Earl Spencer resumes White Ship dive quest

Earl Spencer
Earl Spencer

DIVING NEWS

Planned dives to find remains of the 12th-century “White Ship” off France’s Channel coast were foiled by seasonal weather in mid-December – but now historian and scuba diver Charles Spencer has announced that his high-profile quest will resume.

The 9th Earl Spencer, younger brother of the late Princess Diana, has called the sinking of the mediaeval ship and its aftermath “a mixture between Titanic and Game of Thrones” that changed the course of English and European history.

The White Ship, a clinker-built Viking-style boat propelled by 50 oarsmen, sank on 25 November, 1120 on its way to Southampton. It was only about a mile out from Barfleur harbour in France when it hit the submerged Quilleboeuf Rock.

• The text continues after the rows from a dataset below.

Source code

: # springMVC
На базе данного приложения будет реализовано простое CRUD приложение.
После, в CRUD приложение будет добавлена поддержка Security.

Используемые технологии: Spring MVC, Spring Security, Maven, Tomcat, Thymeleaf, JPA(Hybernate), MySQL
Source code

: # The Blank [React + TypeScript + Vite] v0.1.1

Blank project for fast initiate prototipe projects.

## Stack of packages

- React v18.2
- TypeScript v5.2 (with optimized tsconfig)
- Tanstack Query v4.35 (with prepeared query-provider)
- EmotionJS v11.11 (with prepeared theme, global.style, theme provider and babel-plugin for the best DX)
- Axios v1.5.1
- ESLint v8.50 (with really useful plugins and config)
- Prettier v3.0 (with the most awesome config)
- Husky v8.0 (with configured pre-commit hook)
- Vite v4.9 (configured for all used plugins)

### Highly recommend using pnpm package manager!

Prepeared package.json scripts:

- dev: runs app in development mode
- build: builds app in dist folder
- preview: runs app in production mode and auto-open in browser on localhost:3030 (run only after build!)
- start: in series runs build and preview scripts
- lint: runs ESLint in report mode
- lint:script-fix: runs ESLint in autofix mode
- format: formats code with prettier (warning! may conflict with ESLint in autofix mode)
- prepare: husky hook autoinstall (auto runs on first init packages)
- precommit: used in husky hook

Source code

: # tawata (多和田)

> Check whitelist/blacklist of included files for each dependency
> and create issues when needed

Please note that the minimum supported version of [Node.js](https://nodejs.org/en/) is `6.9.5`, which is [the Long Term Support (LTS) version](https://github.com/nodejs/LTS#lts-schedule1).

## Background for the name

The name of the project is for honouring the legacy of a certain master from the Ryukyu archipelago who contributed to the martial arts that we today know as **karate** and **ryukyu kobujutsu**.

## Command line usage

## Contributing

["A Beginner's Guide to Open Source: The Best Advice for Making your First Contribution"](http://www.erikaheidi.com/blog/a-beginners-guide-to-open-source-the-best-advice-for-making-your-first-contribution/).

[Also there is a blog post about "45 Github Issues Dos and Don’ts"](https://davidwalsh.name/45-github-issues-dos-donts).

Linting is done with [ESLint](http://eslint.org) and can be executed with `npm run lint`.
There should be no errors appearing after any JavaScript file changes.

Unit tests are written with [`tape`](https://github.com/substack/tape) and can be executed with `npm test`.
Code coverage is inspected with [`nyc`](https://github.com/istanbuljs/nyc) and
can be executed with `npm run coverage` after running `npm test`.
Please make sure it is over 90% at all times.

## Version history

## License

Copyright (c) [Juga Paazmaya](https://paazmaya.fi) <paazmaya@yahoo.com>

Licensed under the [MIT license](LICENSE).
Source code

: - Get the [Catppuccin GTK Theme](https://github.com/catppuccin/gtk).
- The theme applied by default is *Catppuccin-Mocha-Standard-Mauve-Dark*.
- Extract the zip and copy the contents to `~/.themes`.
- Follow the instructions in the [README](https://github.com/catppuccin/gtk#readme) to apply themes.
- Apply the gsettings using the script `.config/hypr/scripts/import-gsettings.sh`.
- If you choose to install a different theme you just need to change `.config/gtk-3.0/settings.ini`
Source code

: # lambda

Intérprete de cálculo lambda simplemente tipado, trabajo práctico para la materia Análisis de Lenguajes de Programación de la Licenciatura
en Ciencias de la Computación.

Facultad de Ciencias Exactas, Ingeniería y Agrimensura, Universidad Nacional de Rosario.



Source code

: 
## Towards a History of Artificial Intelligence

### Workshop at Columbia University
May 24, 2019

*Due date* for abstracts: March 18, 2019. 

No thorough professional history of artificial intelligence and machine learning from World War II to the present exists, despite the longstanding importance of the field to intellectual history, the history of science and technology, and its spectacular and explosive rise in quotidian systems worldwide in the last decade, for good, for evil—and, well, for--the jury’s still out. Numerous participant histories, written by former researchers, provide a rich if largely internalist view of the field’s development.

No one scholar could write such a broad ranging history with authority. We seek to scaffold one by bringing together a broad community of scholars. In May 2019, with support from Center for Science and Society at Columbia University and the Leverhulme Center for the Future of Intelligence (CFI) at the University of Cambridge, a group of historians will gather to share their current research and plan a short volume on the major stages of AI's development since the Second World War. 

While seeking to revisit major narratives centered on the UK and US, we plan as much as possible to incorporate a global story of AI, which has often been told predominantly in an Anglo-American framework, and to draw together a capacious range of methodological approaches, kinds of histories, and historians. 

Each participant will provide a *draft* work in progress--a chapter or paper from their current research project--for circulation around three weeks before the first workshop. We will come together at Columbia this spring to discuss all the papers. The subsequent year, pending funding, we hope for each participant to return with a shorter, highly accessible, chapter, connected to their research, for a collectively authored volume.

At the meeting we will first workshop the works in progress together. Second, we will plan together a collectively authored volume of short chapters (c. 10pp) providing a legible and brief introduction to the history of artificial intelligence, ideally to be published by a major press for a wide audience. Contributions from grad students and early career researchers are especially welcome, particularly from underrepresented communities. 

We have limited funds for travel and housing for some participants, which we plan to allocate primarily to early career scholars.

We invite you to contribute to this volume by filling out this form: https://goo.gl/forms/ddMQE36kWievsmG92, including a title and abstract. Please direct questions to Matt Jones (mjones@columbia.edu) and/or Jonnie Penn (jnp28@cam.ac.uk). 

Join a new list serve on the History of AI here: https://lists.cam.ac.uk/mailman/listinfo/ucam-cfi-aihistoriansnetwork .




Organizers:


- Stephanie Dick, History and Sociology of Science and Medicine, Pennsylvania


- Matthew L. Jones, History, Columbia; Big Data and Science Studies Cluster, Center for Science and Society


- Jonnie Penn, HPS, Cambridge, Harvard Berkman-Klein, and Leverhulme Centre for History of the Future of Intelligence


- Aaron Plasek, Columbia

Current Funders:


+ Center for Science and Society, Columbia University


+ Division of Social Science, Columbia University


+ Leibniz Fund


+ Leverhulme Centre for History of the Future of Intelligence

The ship was carrying many members of the Anglo-Norman nobility, celebrating victory after four years of war against the French. Among them was King Henry I’s only male heir, 17-year-old William Aetheling, William’s sister Matilda la Perche and one of his many illegitimate children, Richard of Lincoln.

William was able to get away on a longboat when the ship foundered, but he made the fatal decision to order his guards to row back in a bid to rescue Matilda. The boat capsized as other victims tried to clamber aboard, and the brother and sister died along with many knights and countesses. Only one man, a French butcher, survived the sinking and was able to relate what had happened.

Last year Spencer published a well-received book about the White Ship. He describes the chances of finding its remains as “optimistic” but says that after detailed research his dive-team will be looking for “surviving metalwork – nails, rivets, etc” that held the timber planking together.

Spencer says he hopes that “learning more about the construction of the White Ship will provide some helpful insights into medieval boat-building practices generally”.

Working closely with him on the summer diving expedition will be Roger Michel, Director of the Institute for Digital Archaeology. “The area has never been subject to any professional archaeological examination, and so may yield interesting new clues about the structure, composition and cargo of the doomed ship,” he stated recently.

King Henry 1 was the son of William the Conqueror, and the loss of his heir had far-reaching consequences. After his death civil war broke out between his appointed successor, another daughter also named Matilda, and his nephew Stephen of Blois.

Known as the Anarchy, the conflict continued for 20 years until Matilda’s son eventually took the English throne in 1135 as Henry II.